Los dirigentes neoliberales negociaron con el poder económico la entrega del país a cambio de prebendas que le permitieron reproducirse como clase política. La UCR y entre otras cosas, pidió la autonomía de la Ciudad de Buenos Aires (artículo 129) que le dio el mando a De la Rua y le abrió el paso para su candidatura presidenciable. Carlos Menem consiguió la reelección y varios gobernadores vieron con beneplácito la posibilidad de privatizar los recursos naturales y hacer negocios con las empresas del extranjero para hacer caja. Era el precio de una clase política que a cambio de su supervivencia frente a la estampida neoliberal, entregó los intereses nacionales. Nuevamente en la mente de los intelectuales liberales, el programa de la civilización extranjera tenía que ser la solución de los males argentinos como cuando derribaron a Rosas. También como en 1852, se planteó que el drama del país debía resolverse con propuestas foráneas del estilo del Consenso de Washington o con la importación de mecanismos institucionales de Europa. Toda la mitología y la fraseología del libre mercado y las soluciones de los abogados y tecnócratas, se fueron en helicóptero con De La Rua y nos dejaron el dramático resultado de la dependencia nacional.
Pese a la derogación de la Constitución de 1949, a los bombardeos o a los asesinatos de civiles desde 1955 en adelante y más allá del deterioro de la economía o de la tragedia social de los años noventa, el nacionalismo industrialista y popular tiene profunda actualidad. La recuperación del ANSES y la entrega de 2,5 millones de nuevas jubilaciones muestran la vigencia del artículo 37, inciso III, “de la ancianidad”, de la Constitución de 1949. El subsidio universal por hijo es una muestra del vigor del artículo 37, Incisos II y IV de 1949. La recuperación de empresas estratégicas (aerolíneas, correos, agua, etc.), pese que falta mucho por hacer, se inscriben en la tradición del artículo 40 del documento del 1949. Los anhelos de independencia económica, justicia social y soberanía política sistematizados en la Constitución de 1949, tienen y seguirán teniendo vigencia en la práctica de las organizaciones libres del pueblo y en la nación en su camino a la autodeterminación. De la misma manera que en 1829, en 1916 y en 1946, las soluciones a los desafíos del país, vendrán de la acción política de las organizaciones libres del pueblo y no de los operadores del extranjero o de las leyes escritas por los intelectuales liberales.

Notas
[1] José María Rosa (1974), Historia Argentina, Oriente, Tomo 3. P 236.
[2] Norberto Galasso (2006), Dorrego y los caudillos federales, Cuadernos Para Otra Historia. P 18.

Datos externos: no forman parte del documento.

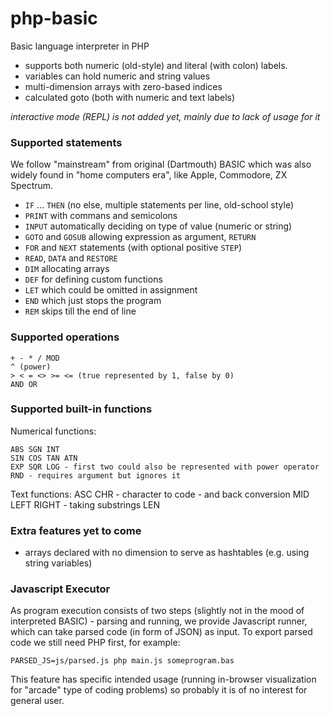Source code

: # php-basic
Basic language interpreter in PHP

- supports both numeric (old-style) and literal (with colon) labels.
- variables can hold numeric and string values
- multi-dimension arrays with zero-based indices
- calculated goto (both with numeric and text labels)

_interactive mode (REPL) is not added yet, mainly due to lack of usage for it_

### Supported statements

We follow "mainstream" from original (Dartmouth) BASIC which was also widely
found in "home computers era", like Apple, Commodore, ZX Spectrum.

- `IF` ... `THEN` (no else, multiple statements per line, old-school style)
- `PRINT` with commans and semicolons
- `INPUT` automatically deciding on type of value (numeric or string)
- `GOTO` and `GOSUB` allowing expression as argument, `RETURN`
- `FOR` and `NEXT` statements (with optional positive `STEP`)
- `READ`, `DATA` and `RESTORE`
- `DIM` allocating arrays
- `DEF` for defining custom functions
- `LET` which could be omitted in assignment
- `END` which just stops the program
- `REM` skips till the end of line

### Supported operations

    + - * / MOD
    ^ (power)
    > < = <> >= <= (true represented by 1, false by 0)
    AND OR

### Supported built-in functions

Numerical functions:

    ABS SGN INT
    SIN COS TAN ATN
    EXP SQR LOG - first two could also be represented with power operator
    RND - requires argument but ignores it

Text functions:
    ASC CHR - character to code - and back conversion
    MID LEFT RIGHT - taking substrings
    LEN

### Extra features yet to come
- arrays declared with no dimension to serve as hashtables (e.g. using string variables)

### Javascript Executor

As program execution consists of two steps (slightly not in the mood of interpreted BASIC) - parsing and running,
we provide Javascript runner, which can take parsed code (in form of JSON) as input. To export parsed code we
still need PHP first, for example:

    PARSED_JS=js/parsed.js php main.js someprogram.bas

This feature has specific intended usage (running in-browser visualization for "arcade" type of coding
problems) so probably it is of no interest for general user.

[3] Entre las facultades del Congreso están los de aprobar o desechar Tratados (artículo 75, inc. 22). En dicho inciso se ratificaron importantes Tratados como el de Derechos Humanos que está permitiendo juzgar a los responsables de la dictadura. Pese a eso, no desconocemos la finalidad de las metrópolis de utilizar los Tratados para su usufrutuo económico y político, sometiendo a la soberanía del extranjero la administración de nuestro patrimonio económico y financiero.